Magnos The Robot is definitely one of the strangest of the 70s super robots, especially with its totally impractical habit of shifting the pilots from one mecha/vehicle to the other, instead of combining them like Mazinger Z or Getter Robo. It's worth a look though to get the totally trippy action that you could only get from Bronze Age sci-fi action shows!

Friday, September 16, 2016

ANI-MOVIES, *Dead Space: Downfall

There were a few direct-to-video movies in the late 00's that were done as vehicles for a popular video game, usually for an upcoming release. Some of which like Halo and Mass Effect got turned into an actual anime. Dead Space: Downfall was produced as lead in to the first video game, and one of the first titles to begin this trend. Directed by Chuck Patton who also worked on the Spawn cartoon, this was developed by Film Roman, and the games creators, Electronic Arts.

Set centuries from now, mankind is under a new religion called Unitology after an alien artifact was located on Earth. Sometime later, a similar one known as the Marker(called the "Red Marker" in game canon)is found on another planet, so the the Unitology church sends a ship to bring it back to Earth. A comic book mini-series released prior to this showed how the space colony where the Marker was bring kept slowly descended into madness. The Ishimura starship shows up and takes possession of the Marker, but unleashes a mad plague upon the crew where the start turning into mutated space zombies called Necromorphs. Everyone on board eventually gets killed by the Necromorphs, or from each other's madness. The last survivor is the movies main heroine Alissa who is the head of security.
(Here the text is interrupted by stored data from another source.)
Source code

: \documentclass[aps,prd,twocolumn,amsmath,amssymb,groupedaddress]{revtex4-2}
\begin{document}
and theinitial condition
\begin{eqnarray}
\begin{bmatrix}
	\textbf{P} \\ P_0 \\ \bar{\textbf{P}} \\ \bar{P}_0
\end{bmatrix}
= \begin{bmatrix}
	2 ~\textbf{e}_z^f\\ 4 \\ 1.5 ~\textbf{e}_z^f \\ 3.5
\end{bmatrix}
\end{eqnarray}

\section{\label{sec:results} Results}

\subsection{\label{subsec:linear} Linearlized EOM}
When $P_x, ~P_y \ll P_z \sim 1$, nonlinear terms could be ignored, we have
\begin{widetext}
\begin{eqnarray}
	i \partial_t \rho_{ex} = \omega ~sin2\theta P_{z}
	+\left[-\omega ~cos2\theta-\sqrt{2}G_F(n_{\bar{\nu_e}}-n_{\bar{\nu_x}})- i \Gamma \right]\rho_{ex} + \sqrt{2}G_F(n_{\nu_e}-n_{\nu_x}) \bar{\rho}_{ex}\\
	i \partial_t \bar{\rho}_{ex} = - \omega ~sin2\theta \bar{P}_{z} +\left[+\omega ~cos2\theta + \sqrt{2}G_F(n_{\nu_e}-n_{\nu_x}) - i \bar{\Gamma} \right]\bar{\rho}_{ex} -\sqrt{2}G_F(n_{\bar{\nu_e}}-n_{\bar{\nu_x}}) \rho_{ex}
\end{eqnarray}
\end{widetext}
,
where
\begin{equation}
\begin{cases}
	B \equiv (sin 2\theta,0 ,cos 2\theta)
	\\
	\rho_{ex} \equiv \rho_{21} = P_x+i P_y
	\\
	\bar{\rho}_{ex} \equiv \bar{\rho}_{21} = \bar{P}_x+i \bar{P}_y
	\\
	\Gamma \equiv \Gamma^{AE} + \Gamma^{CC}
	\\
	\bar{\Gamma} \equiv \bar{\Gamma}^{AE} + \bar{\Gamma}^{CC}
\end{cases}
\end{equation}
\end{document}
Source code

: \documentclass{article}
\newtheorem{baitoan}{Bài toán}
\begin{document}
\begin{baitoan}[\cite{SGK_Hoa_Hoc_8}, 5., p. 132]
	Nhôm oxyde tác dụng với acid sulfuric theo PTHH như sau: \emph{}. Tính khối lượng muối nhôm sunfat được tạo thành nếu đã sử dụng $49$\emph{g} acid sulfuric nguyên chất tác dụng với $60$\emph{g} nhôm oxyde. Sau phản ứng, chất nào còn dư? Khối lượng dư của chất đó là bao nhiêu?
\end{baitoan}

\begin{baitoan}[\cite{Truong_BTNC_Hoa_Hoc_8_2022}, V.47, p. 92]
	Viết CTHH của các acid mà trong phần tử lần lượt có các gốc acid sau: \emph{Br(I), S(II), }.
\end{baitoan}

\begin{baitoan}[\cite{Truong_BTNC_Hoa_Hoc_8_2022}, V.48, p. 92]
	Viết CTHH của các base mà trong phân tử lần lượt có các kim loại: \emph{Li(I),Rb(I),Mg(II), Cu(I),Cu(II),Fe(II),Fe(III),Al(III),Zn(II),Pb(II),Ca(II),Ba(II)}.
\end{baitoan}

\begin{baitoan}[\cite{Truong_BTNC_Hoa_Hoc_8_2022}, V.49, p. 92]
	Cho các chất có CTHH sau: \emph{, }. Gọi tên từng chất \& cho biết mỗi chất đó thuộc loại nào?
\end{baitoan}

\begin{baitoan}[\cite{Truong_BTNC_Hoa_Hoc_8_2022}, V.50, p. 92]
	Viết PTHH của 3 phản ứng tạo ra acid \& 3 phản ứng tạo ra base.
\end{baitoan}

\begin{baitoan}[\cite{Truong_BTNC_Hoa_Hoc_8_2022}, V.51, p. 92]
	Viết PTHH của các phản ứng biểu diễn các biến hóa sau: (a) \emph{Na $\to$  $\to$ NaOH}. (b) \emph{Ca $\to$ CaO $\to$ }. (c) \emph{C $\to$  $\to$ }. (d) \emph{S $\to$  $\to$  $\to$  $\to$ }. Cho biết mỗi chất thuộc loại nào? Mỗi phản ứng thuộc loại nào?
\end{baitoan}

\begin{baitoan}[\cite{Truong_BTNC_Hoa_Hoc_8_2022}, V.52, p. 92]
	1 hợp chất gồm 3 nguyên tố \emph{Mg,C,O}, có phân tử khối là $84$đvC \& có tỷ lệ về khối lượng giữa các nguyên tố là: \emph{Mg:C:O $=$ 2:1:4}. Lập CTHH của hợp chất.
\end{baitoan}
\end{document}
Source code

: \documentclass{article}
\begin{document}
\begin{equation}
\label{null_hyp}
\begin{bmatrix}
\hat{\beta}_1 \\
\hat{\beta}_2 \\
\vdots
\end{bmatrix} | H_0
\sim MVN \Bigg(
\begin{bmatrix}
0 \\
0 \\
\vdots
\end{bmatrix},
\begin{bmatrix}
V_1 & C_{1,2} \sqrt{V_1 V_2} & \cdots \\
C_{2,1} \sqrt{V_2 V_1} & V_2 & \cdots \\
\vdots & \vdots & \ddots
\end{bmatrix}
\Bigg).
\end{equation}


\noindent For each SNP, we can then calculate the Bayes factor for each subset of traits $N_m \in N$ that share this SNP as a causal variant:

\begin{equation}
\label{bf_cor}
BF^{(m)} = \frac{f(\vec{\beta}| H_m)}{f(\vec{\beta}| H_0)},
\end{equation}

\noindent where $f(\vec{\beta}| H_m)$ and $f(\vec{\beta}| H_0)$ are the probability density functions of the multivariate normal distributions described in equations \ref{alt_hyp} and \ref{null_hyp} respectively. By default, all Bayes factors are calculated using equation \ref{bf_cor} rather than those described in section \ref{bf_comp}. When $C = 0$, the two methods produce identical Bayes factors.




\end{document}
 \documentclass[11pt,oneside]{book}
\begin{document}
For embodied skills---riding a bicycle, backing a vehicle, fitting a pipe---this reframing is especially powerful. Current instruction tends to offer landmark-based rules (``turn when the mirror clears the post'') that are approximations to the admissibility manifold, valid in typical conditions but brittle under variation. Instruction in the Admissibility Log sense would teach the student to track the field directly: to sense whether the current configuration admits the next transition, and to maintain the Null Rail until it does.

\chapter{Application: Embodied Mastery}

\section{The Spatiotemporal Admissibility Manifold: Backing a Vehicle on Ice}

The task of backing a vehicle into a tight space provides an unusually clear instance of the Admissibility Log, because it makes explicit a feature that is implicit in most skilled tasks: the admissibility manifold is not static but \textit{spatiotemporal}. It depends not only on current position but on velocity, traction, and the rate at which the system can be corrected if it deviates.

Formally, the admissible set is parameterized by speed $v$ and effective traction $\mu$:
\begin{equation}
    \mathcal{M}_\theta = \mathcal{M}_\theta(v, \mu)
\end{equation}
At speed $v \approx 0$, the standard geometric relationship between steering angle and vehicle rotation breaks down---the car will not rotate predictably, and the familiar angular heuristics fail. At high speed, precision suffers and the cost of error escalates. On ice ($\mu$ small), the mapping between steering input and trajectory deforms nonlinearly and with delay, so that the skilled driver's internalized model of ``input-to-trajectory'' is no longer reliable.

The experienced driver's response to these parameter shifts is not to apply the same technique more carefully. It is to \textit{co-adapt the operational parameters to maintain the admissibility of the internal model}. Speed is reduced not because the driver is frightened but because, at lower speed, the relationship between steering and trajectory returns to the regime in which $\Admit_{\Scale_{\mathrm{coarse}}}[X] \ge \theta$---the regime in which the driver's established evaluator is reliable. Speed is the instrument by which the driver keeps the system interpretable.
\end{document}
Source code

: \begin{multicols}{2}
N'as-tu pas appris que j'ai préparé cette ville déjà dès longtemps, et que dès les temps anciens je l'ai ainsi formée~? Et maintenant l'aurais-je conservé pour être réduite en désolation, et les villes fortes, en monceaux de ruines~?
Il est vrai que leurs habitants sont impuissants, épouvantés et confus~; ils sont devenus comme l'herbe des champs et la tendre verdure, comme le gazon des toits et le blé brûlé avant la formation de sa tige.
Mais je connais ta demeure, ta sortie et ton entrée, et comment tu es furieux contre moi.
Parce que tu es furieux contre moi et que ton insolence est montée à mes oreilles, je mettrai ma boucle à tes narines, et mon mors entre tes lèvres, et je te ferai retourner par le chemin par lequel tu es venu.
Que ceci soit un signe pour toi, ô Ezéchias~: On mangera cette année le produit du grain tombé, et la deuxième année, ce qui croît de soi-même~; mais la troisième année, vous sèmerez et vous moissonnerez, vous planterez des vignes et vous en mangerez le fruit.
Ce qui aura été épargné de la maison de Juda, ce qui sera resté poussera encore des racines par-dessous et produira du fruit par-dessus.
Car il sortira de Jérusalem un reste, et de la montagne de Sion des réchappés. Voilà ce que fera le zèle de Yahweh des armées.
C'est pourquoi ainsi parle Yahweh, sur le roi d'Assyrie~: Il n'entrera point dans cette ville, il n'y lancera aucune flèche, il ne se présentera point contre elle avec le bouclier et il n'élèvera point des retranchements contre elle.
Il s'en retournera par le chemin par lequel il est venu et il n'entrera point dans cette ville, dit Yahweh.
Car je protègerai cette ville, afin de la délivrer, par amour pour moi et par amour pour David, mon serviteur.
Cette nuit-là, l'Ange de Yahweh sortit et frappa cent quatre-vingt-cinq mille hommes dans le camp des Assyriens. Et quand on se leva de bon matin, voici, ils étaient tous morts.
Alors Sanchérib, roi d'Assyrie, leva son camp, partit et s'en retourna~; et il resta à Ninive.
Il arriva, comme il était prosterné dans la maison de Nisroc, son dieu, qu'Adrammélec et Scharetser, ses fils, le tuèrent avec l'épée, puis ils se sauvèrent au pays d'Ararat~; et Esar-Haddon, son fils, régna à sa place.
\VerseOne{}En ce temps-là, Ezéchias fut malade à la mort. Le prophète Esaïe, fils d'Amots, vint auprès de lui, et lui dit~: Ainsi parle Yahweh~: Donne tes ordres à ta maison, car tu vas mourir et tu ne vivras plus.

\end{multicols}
She manages to send a special warning on a beacon into space, but along with herself dying of asphyxiation. This ends with the first games hero boarding the Ishimura.

Downfall works as a fairly good sci-fi horror movie in its own right, without having to have been exposed to any other Dead Space media. It does has some pretty good animation, and doesn't hold back on the gore. There's some good performances by voice actors like Jim Cummings, Kevin Michael Richardson, and Bruce Boxleitner, especially in the scenes highlighting the crew's fall into insanity. It's as good as we're probably going to get to an animated version of Aliens, so give it a watch.